По счастливой случайности в это время на взлетную полосу начал выруливать «боинг», ревом двигателей заглушая непечатную брань, поэтому мистер Хиггинс видел лишь наши шевелящиеся губы и то, как решительными движениями Президент выдирал скатерть из-под сервировки.

Что подумал о нас подданный британской короны?.. Когда «боинг» взлетел и восстановилась тишина, на месте англичанина дымился лишь окурок сигары.

Вечером какие-то американцы устроили пати (пьянку — по-нашему) прямо на бонах. Нам с Президентом тоже совали разовые стаканчики с копеечным вином из бумажных пакетов, но мы вежливо отказались. А мистер Хиггинс с покрасневшим носом, в обнимку с Лошадкой керосинил как сапожник. Напился и перестал быть похожим на героя Бернарда Шоу.

— Гуд найт!

Альмери-Мар

В штилевой тишине на утренней зорьке зашли в Альмери-Мар — одну из самых больших марин на Средиземном море.
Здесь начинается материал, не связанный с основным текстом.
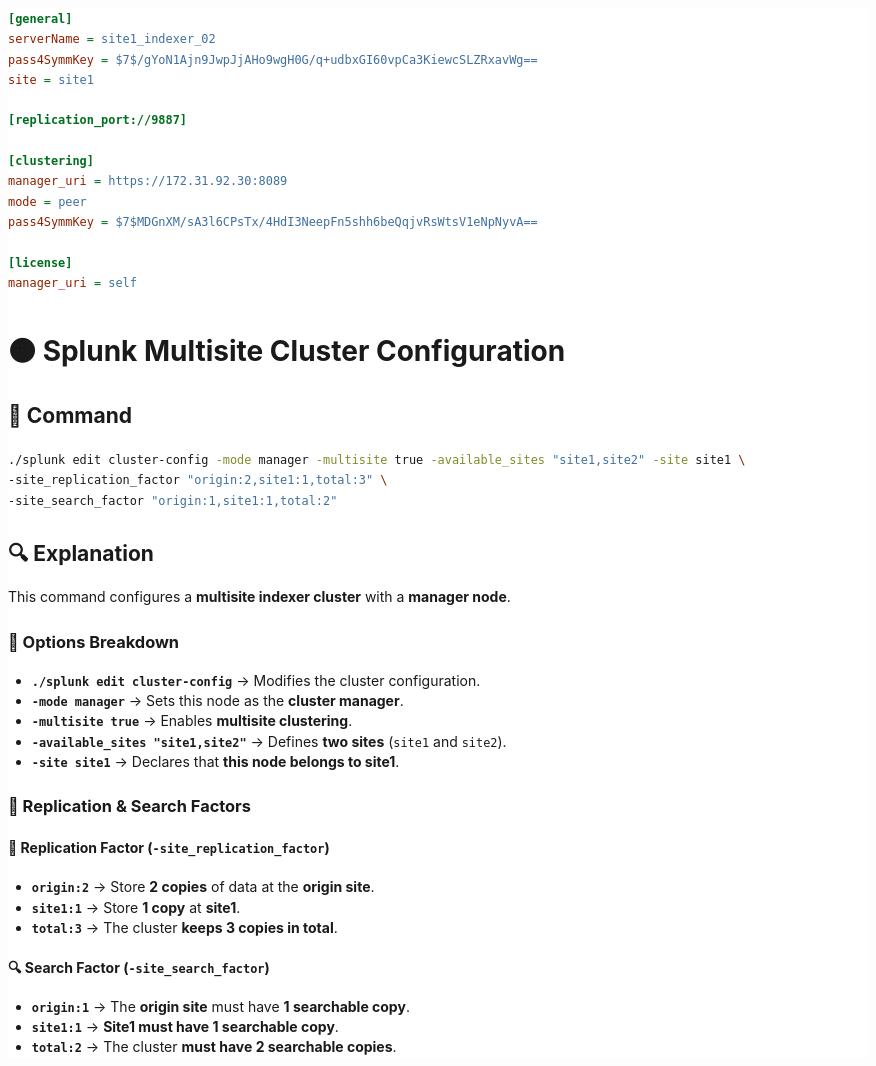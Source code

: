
 ```ini
[general]
serverName = site1_indexer_02
pass4SymmKey = $7$/gYoN1Ajn9JwpJjAHo9wgH0G/q+udbxGI60vpCa3KiewcSLZRxavWg==
site = site1

[replication_port://9887]

[clustering]
manager_uri = https://172.31.92.30:8089
mode = peer
pass4SymmKey = $7$MDGnXM/sA3l6CPsTx/4HdI3NeepFn5shh6beQqjvRsWtsV1eNpNyvA==

[license]
manager_uri = self
```


# 🟠 Splunk Multisite Cluster Configuration

## 📌 Command
```bash
./splunk edit cluster-config -mode manager -multisite true -available_sites "site1,site2" -site site1 \
-site_replication_factor "origin:2,site1:1,total:3" \
-site_search_factor "origin:1,site1:1,total:2"
```

## 🔍 Explanation
This command configures a **multisite indexer cluster** with a **manager node**.

### 🔧 Options Breakdown
- **`./splunk edit cluster-config`** → Modifies the cluster configuration.
- **`-mode manager`** → Sets this node as the **cluster manager**.
- **`-multisite true`** → Enables **multisite clustering**.
- **`-available_sites "site1,site2"`** → Defines **two sites** (`site1` and `site2`).
- **`-site site1`** → Declares that **this node belongs to site1**.

### 📂 Replication & Search Factors
#### 📑 **Replication Factor (`-site_replication_factor`)**
- **`origin:2`** → Store **2 copies** of data at the **origin site**.
- **`site1:1`** → Store **1 copy** at **site1**.
- **`total:3`** → The cluster **keeps 3 copies in total**.

#### 🔍 **Search Factor (`-site_search_factor`)**
- **`origin:1`** → The **origin site** must have **1 searchable copy**.
- **`site1:1`** → **Site1 must have 1 searchable copy**.
- **`total:2`** → The cluster **must have 2 searchable copies**.

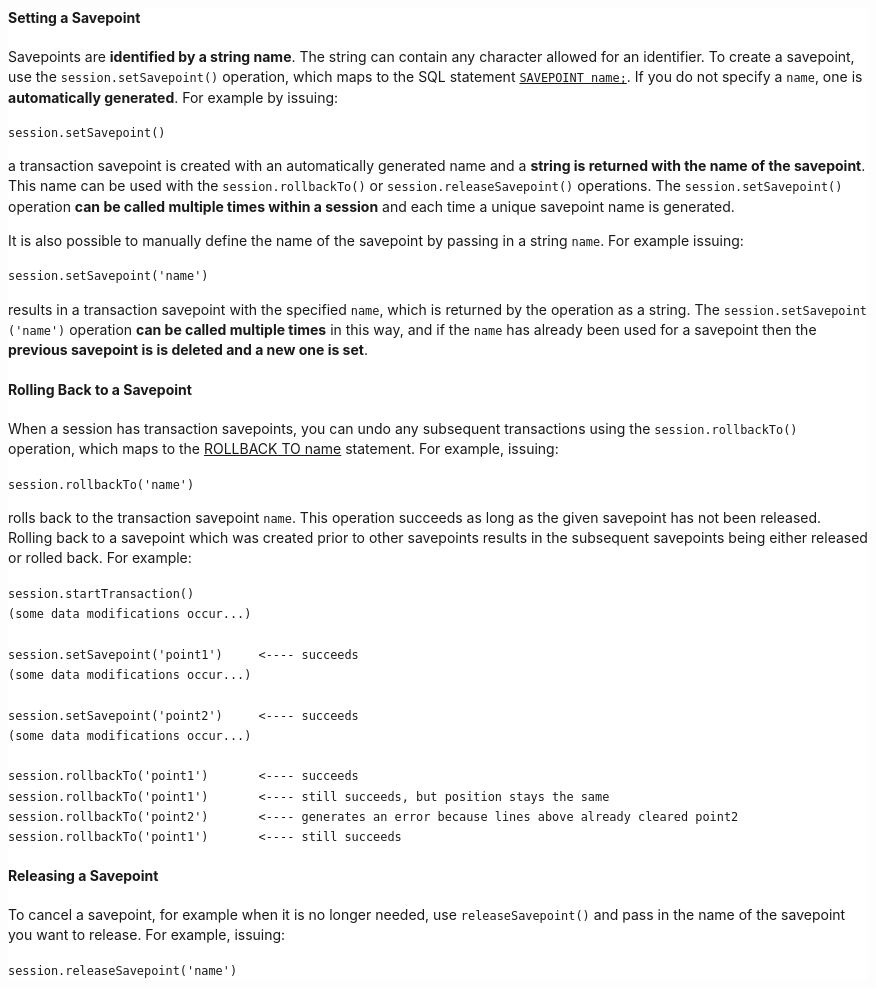 #### Setting a Savepoint

Savepoints are **identified by a string name**. The string can contain any character allowed for an identifier. To create a savepoint, use the `session.setSavepoint()` operation, which maps to the SQL statement [`SAVEPOINT name;`](https://dev.mysql.com/doc/refman/8.0/en/savepoint.html). If you do not specify a `name`, one is **automatically generated**. For example by issuing:

    session.setSavepoint()

a transaction savepoint is created with an automatically generated name and a **string is returned with the name of the savepoint**. This name can be used with the `session.rollbackTo()` or `session.releaseSavepoint()` operations. The `session.setSavepoint()` operation **can be called multiple times within a session** and each time a unique savepoint name is generated.

It is also possible to manually define the name of the savepoint by passing in a string `name`. For example issuing:

    session.setSavepoint('name')

results in a transaction savepoint with the specified `name`, which is returned by the operation as a string. The `session.setSavepoint('name')` operation **can be called multiple times** in this way, and if the `name` has already been used for a savepoint then the **previous savepoint is is deleted and a new one is set**.

#### Rolling Back to a Savepoint

When a session has transaction savepoints, you can undo any subsequent transactions using the `session.rollbackTo()` operation, which maps to the [ROLLBACK TO name](https://dev.mysql.com/doc/refman/8.0/en/savepoint.html) statement. For example, issuing:

    session.rollbackTo('name')

rolls back to the transaction savepoint `name`. This operation succeeds as long as the given savepoint has not been released. Rolling back to a savepoint which was created prior to other savepoints results in the subsequent savepoints being either released or rolled back. For example:

    session.startTransaction()
    (some data modifications occur...)

    session.setSavepoint('point1')     <---- succeeds
    (some data modifications occur...)

    session.setSavepoint('point2')     <---- succeeds
    (some data modifications occur...)

    session.rollbackTo('point1')       <---- succeeds
    session.rollbackTo('point1')       <---- still succeeds, but position stays the same
    session.rollbackTo('point2')       <---- generates an error because lines above already cleared point2
    session.rollbackTo('point1')       <---- still succeeds

#### Releasing a Savepoint

To cancel a savepoint, for example when it is no longer needed, use `releaseSavepoint()` and pass in the name of the savepoint you want to release. For example, issuing:

    session.releaseSavepoint('name')
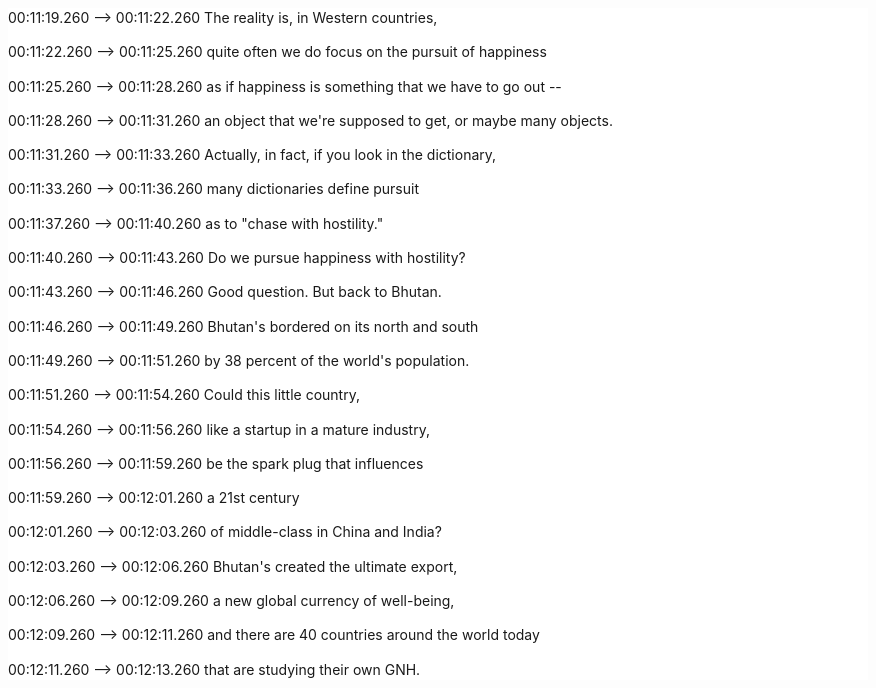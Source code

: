 00:11:19.260 --> 00:11:22.260
The reality is, in Western countries,

00:11:22.260 --> 00:11:25.260
quite often we do focus on the pursuit of happiness

00:11:25.260 --> 00:11:28.260
as if happiness is something that we have to go out --

00:11:28.260 --> 00:11:31.260
an object that we're supposed to get, or maybe many objects.

00:11:31.260 --> 00:11:33.260
Actually, in fact, if you look in the dictionary,

00:11:33.260 --> 00:11:36.260
many dictionaries define pursuit

00:11:37.260 --> 00:11:40.260
as to "chase with hostility."

00:11:40.260 --> 00:11:43.260
Do we pursue happiness with hostility?

00:11:43.260 --> 00:11:46.260
Good question. But back to Bhutan.

00:11:46.260 --> 00:11:49.260
Bhutan's bordered on its north and south

00:11:49.260 --> 00:11:51.260
by 38 percent of the world's population.

00:11:51.260 --> 00:11:54.260
Could this little country,

00:11:54.260 --> 00:11:56.260
like a startup in a mature industry,

00:11:56.260 --> 00:11:59.260
be the spark plug that influences

00:11:59.260 --> 00:12:01.260
a 21st century

00:12:01.260 --> 00:12:03.260
of middle-class in China and India?

00:12:03.260 --> 00:12:06.260
Bhutan's created the ultimate export,

00:12:06.260 --> 00:12:09.260
a new global currency of well-being,

00:12:09.260 --> 00:12:11.260
and there are 40 countries around the world today

00:12:11.260 --> 00:12:13.260
that are studying their own GNH.
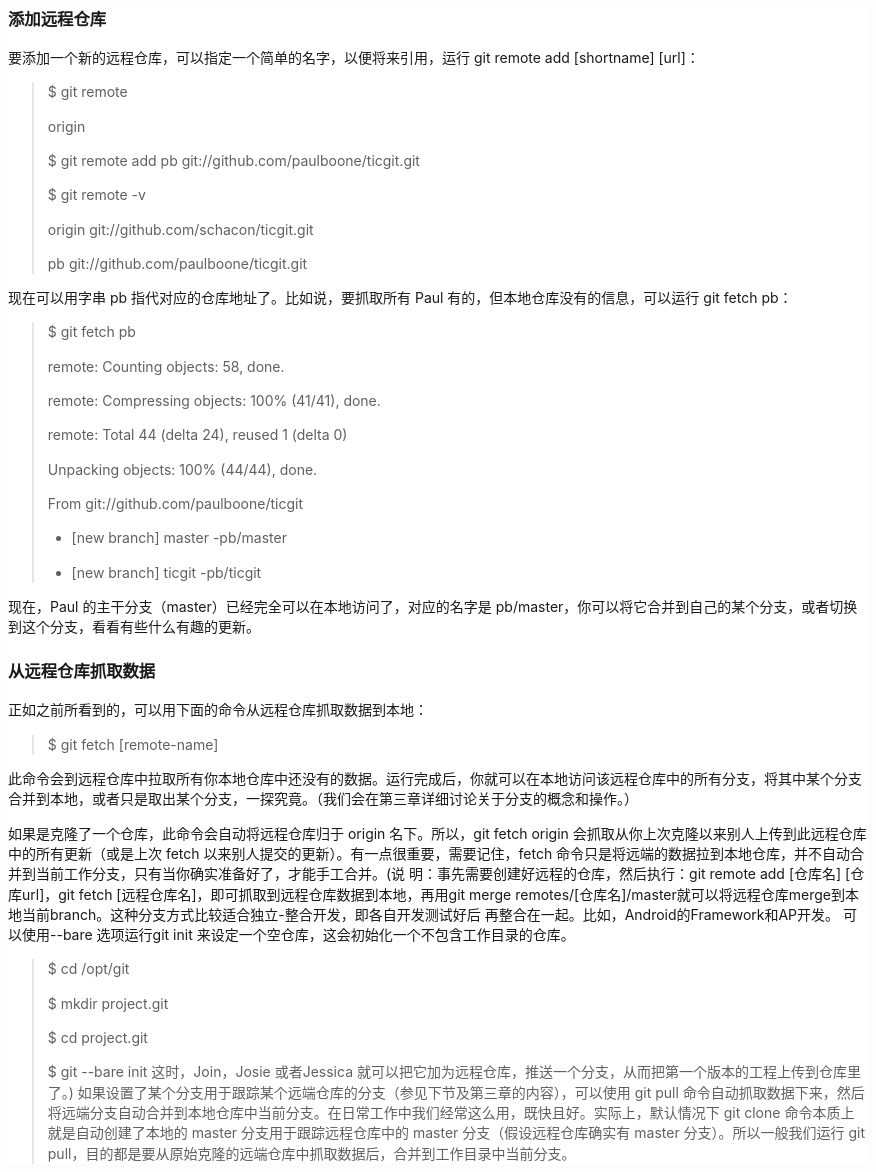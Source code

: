 ### 添加远程仓库
 
要添加一个新的远程仓库，可以指定一个简单的名字，以便将来引用，运行 git remote add [shortname] [url]：
> $ git remote
> 
> origin
> 
> $ git remote add pb git://github.com/paulboone/ticgit.git
> 
> $ git remote -v
> 
> origin  git://github.com/schacon/ticgit.git
> 
> pb  git://github.com/paulboone/ticgit.git

现在可以用字串 pb 指代对应的仓库地址了。比如说，要抓取所有 Paul 有的，但本地仓库没有的信息，可以运行 git fetch pb：
> $ git fetch pb
> 
> remote: Counting objects: 58, done.
> 
> remote: Compressing objects: 100% (41/41), done.
> 
> remote: Total 44 (delta 24), reused 1 (delta 0)
> 
> Unpacking objects: 100% (44/44), done.
> 
> From git://github.com/paulboone/ticgit
> 
> * [new branch]      master     -pb/master
> 
> * [new branch]      ticgit     -pb/ticgit

现在，Paul 的主干分支（master）已经完全可以在本地访问了，对应的名字是 pb/master，你可以将它合并到自己的某个分支，或者切换到这个分支，看看有些什么有趣的更新。

### 从远程仓库抓取数据

正如之前所看到的，可以用下面的命令从远程仓库抓取数据到本地：
> $ git fetch [remote-name]

此命令会到远程仓库中拉取所有你本地仓库中还没有的数据。运行完成后，你就可以在本地访问该远程仓库中的所有分支，将其中某个分支合并到本地，或者只是取出某个分支，一探究竟。（我们会在第三章详细讨论关于分支的概念和操作。）

如果是克隆了一个仓库，此命令会自动将远程仓库归于 origin 名下。所以，git fetch origin 会抓取从你上次克隆以来别人上传到此远程仓库中的所有更新（或是上次 fetch 以来别人提交的更新）。有一点很重要，需要记住，fetch 命令只是将远端的数据拉到本地仓库，并不自动合并到当前工作分支，只有当你确实准备好了，才能手工合并。(说 明：事先需要创建好远程的仓库，然后执行：git remote add [仓库名] [仓库url]，git fetch [远程仓库名]，即可抓取到远程仓库数据到本地，再用git merge remotes/[仓库名]/master就可以将远程仓库merge到本地当前branch。这种分支方式比较适合独立-整合开发，即各自开发测试好后 再整合在一起。比如，Android的Framework和AP开发。
可以使用--bare 选项运行git init 来设定一个空仓库，这会初始化一个不包含工作目录的仓库。
> $ cd /opt/git
> 
> $ mkdir project.git
> 
> $ cd project.git
> 
> $ git --bare init
这时，Join，Josie 或者Jessica 就可以把它加为远程仓库，推送一个分支，从而把第一个版本的工程上传到仓库里了。)
如果设置了某个分支用于跟踪某个远端仓库的分支（参见下节及第三章的内容），可以使用 git pull 命令自动抓取数据下来，然后将远端分支自动合并到本地仓库中当前分支。在日常工作中我们经常这么用，既快且好。实际上，默认情况下 git clone 命令本质上就是自动创建了本地的 master 分支用于跟踪远程仓库中的 master 分支（假设远程仓库确实有 master 分支）。所以一般我们运行 git pull，目的都是要从原始克隆的远端仓库中抓取数据后，合并到工作目录中当前分支。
На стоянках, в лабиринтах искусственных бухт, покоились больше тысячи яхт: все европейские флаги, без числа американских… поскрипывая кранцами, возле офиса стоял тяжелый двухмачтовый австралиец.

«Неужели в таком „Вавилоне“ не найдется хоть одной русской посудины?» — подумал я.

Покупая в офисе плацкарт на стоянку, спросил у клерка.

— Рашен бот? — пожал плечами клерк и открыл канцелярскую книгу.

Пошелестел страницами, озабоченно помычал в кулак и выдал информацию: на стоянке номер 542 уже несколько месяцев стоит яхта, принадлежащая русскому гражданину по имени Максим — первый русский яхтсмен за три месяца плавания!

Утро ушло на стояночные хлопоты: стирка, просушка, покупка продуктов… К полудню воздух раскалился до сорока градусов в тени и жизнь в марине замерла. Магазины закрылись, на ремзоне прекратился душераздирающий визг пилы — началась сиеста. Обнаженный Президент, грустный, лежал на койке и мечтал о питерском дождике. На предложение сходить к соотечественнику отрицательно покачал головой.

— Зачем?

— Познакомиться.

— Зачем?

— Поболтать. Ностальгию смягчить.

— Нет, — слабо сказал Президент. — В таком климате с ностальгией бороться бесполезно.

Средство от ностальгии

Пятьсот сорок второй номер я нашел в дальнем углу марины. На стоянке кормой к бону стоял величественный шестидесятифутовый «Свон» (одна из самых дорогих серийных яхт). Люки задраены, но из бокового шпигата течет вода охлаждения кондиционера, значит, хозяин на месте. На палубе, в тени навеса с золоченой бахромой, лениво развалившись, дремлет сиамский кот.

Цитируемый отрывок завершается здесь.